** Records supplied follows **

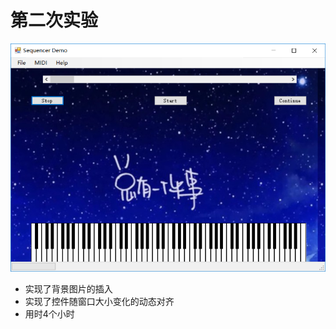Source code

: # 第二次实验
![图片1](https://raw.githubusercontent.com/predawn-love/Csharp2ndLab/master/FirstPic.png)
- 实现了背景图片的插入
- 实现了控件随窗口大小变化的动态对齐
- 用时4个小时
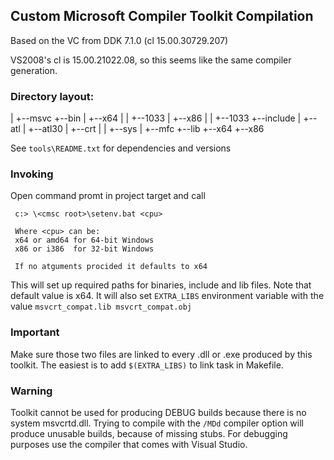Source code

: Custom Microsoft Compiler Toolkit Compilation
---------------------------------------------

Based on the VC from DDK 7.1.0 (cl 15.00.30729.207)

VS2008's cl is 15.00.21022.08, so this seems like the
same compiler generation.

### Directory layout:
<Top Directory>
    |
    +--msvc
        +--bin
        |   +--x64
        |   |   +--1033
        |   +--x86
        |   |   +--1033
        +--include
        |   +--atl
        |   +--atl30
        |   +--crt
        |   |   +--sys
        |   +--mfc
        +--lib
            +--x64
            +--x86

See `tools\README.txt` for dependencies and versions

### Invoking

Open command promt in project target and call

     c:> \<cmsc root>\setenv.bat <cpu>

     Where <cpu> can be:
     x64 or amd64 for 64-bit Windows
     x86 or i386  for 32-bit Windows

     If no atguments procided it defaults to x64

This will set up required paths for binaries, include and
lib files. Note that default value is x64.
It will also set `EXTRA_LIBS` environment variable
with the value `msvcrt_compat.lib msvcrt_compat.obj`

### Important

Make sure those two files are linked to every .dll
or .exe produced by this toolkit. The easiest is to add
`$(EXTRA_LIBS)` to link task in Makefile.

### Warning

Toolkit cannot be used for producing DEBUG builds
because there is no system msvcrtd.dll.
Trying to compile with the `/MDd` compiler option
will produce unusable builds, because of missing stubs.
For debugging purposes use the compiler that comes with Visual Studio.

** End of Records supplied **
** Records supplied follows **

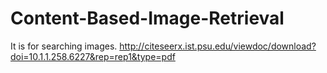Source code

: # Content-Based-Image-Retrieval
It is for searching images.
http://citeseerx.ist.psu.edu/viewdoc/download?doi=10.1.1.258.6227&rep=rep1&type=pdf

** End of Records supplied **

__Exercise goal__.
Your answer should be the lines above that contain the word "Based", copied out.

__Response area__.
Based on the VC from DDK 7.1.0 (cl 15.00.30729.207)
: # Content-Based-Image-Retrieval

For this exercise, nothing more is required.